SaludAI is open source, auditable, and self-hostable — built for Argentina's health system, with an architecture designed to scale across Latin America:

- **Argentine terminology:** SNOMED CT Argentine edition, CIE-10 (Argentine adaptation), LOINC, ATC — with fuzzy matching via rapidfuzz
- **Locale packs:** Country-specific bundles of terminology, system prompts, and FHIR metadata.

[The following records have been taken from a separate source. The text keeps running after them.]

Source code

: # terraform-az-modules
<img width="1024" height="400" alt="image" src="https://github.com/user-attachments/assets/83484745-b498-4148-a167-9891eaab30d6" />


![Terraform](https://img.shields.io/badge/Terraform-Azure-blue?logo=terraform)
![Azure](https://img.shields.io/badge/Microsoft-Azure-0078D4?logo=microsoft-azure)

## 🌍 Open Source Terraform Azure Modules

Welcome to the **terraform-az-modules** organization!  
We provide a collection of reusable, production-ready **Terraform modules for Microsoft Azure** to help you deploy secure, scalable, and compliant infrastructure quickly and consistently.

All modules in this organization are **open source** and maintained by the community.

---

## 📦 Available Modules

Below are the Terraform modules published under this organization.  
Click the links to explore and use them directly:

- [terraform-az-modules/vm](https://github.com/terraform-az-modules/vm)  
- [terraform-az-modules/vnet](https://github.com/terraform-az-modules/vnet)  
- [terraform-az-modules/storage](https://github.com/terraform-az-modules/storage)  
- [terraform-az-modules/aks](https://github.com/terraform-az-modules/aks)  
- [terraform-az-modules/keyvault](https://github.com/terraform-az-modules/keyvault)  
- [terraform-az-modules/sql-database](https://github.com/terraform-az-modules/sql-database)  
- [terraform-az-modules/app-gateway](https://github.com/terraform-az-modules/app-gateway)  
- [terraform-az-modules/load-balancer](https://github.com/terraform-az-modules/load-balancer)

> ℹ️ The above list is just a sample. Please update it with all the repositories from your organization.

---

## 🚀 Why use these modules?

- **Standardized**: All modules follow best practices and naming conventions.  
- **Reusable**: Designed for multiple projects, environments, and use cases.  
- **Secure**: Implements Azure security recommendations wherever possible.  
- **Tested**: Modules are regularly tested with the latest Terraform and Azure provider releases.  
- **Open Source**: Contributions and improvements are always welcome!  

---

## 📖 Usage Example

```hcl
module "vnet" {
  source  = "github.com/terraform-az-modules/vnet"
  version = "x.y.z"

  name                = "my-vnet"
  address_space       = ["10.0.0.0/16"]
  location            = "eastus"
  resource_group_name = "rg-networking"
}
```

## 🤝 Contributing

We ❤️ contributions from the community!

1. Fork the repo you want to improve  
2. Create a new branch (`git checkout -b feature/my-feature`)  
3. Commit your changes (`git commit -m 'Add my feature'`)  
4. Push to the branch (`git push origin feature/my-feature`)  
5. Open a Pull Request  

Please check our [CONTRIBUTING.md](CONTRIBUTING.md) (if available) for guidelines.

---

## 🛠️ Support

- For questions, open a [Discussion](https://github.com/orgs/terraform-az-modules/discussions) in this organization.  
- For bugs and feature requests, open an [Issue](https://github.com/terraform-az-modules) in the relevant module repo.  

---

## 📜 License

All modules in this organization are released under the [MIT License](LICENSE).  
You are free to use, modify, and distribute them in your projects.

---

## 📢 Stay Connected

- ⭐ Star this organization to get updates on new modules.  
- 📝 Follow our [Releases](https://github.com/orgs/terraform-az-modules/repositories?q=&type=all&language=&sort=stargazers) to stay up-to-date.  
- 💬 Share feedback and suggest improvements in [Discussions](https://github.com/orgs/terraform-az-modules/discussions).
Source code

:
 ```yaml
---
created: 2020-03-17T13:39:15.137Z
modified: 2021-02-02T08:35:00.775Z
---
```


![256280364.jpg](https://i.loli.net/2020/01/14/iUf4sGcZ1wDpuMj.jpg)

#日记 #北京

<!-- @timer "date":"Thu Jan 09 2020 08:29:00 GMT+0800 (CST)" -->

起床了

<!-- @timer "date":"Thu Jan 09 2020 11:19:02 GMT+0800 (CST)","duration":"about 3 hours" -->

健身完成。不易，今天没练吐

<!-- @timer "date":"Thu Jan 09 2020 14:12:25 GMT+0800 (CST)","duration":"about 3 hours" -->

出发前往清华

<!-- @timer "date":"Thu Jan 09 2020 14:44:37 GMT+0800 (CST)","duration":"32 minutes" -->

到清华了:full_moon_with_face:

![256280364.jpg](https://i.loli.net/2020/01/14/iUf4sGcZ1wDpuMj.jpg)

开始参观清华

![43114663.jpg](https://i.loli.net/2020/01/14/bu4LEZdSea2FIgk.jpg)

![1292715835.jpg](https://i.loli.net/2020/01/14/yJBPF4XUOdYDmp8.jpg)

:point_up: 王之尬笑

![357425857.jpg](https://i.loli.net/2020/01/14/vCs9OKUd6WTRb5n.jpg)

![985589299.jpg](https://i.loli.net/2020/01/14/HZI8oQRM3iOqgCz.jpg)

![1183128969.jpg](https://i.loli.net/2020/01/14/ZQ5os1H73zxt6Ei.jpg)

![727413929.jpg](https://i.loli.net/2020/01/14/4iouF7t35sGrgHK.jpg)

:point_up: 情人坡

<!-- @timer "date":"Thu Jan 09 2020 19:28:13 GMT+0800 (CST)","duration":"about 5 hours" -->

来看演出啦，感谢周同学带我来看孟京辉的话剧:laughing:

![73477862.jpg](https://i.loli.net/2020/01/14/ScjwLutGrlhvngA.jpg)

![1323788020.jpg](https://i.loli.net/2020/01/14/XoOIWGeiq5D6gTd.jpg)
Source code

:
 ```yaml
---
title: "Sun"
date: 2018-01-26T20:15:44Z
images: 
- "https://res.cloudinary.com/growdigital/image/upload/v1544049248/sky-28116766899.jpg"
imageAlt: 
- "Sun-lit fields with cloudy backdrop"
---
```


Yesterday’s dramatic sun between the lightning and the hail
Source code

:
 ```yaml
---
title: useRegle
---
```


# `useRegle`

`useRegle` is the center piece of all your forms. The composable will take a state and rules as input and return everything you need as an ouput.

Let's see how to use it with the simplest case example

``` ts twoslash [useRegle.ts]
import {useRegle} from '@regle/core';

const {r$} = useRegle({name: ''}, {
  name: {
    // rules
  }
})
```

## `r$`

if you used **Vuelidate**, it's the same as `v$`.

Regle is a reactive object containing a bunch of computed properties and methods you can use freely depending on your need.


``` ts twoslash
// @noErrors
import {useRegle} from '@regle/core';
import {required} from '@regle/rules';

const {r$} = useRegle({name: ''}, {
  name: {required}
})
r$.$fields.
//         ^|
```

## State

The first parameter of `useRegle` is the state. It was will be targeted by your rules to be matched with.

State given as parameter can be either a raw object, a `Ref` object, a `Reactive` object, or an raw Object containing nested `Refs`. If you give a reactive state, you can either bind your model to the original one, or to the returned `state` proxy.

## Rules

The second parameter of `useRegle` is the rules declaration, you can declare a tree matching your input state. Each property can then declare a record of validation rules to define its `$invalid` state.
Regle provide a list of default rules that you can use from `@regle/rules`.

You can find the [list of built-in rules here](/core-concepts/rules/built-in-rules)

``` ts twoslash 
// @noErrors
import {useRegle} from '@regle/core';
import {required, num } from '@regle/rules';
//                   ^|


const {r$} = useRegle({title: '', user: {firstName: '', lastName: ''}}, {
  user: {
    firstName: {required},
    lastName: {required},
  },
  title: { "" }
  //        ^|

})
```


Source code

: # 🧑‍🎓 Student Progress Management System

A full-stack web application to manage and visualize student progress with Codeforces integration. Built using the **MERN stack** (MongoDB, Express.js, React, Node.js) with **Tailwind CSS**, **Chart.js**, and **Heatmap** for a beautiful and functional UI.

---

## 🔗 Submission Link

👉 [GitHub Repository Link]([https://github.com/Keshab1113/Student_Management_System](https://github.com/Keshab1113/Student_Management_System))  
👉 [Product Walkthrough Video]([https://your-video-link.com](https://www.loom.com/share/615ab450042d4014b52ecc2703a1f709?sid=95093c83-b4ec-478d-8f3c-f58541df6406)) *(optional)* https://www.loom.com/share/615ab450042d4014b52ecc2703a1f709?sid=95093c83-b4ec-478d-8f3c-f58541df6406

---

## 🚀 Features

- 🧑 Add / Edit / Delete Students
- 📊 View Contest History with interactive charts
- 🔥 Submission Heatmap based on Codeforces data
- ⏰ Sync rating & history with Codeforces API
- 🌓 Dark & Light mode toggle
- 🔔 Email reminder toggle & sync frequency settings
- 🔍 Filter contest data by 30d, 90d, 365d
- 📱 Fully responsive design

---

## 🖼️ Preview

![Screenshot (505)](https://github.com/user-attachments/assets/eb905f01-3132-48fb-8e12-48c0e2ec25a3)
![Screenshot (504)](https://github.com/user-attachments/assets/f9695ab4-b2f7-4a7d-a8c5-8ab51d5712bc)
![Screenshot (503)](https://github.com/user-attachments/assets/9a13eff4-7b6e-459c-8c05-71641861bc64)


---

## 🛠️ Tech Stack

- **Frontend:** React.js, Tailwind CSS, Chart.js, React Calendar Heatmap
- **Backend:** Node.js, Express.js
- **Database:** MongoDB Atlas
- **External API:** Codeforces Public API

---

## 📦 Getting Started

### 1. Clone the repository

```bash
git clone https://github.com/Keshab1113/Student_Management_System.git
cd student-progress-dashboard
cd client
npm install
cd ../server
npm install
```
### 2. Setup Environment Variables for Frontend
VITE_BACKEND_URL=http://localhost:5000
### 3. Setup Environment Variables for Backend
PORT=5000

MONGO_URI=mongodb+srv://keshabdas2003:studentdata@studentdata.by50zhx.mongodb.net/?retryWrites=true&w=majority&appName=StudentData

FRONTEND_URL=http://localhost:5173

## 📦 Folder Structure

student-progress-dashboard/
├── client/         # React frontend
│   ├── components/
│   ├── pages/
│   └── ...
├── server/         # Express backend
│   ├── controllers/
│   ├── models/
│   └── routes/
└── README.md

Argentina ships built-in; add your country by implementing a locale pack
- **openRSD-aware:** Locale pack references Argentina's national FHIR profiles
- **Synthetic data that looks real:** 200 patients with Argentine names, DNI, 18 provinces weighted by population
- **Spanish-first prompts:** The agent reasons in the language of the data

```python
from saludai_core.locales import load_locale_pack

pack = load_locale_pack("ar")  # SNOMED CT AR + CIE-10 AR + LOINC + ATC
```

## Observability

Every agent run is fully traced in [Langfuse](https://langfuse.com):

- Query plan generation (planner output)
- Each iteration: LLM call, tool selection, tool execution, result
- Token usage and cost per step
- Final answer with evaluation score

Set up Langfuse Cloud (free tier) or self-hosted:

```bash
export LANGFUSE_PUBLIC_KEY=pk-...
export LANGFUSE_SECRET_KEY=sk-...
export LANGFUSE_HOST=https://cloud.langfuse.com
```

## Notebooks

| Notebook | Description |
|----------|-------------|
| [01-getting-started](notebooks/01-getting-started.ipynb) | FHIR client, terminology resolver, query builder |
| [02-agent-queries](notebooks/02-agent-queries.ipynb) | Natural language queries with the agent loop |
| [03-benchmark-eval](notebooks/03-benchmark-eval.ipynb) | Run and analyze the FHIR-AgentBench evaluation |

## Contributing

Contributions are welcome! See [CONTRIBUTING.md](CONTRIBUTING.md) for development setup, code style, and PR guidelines.

## License

Apache 2.0 — see [LICENSE](LICENSE) for details.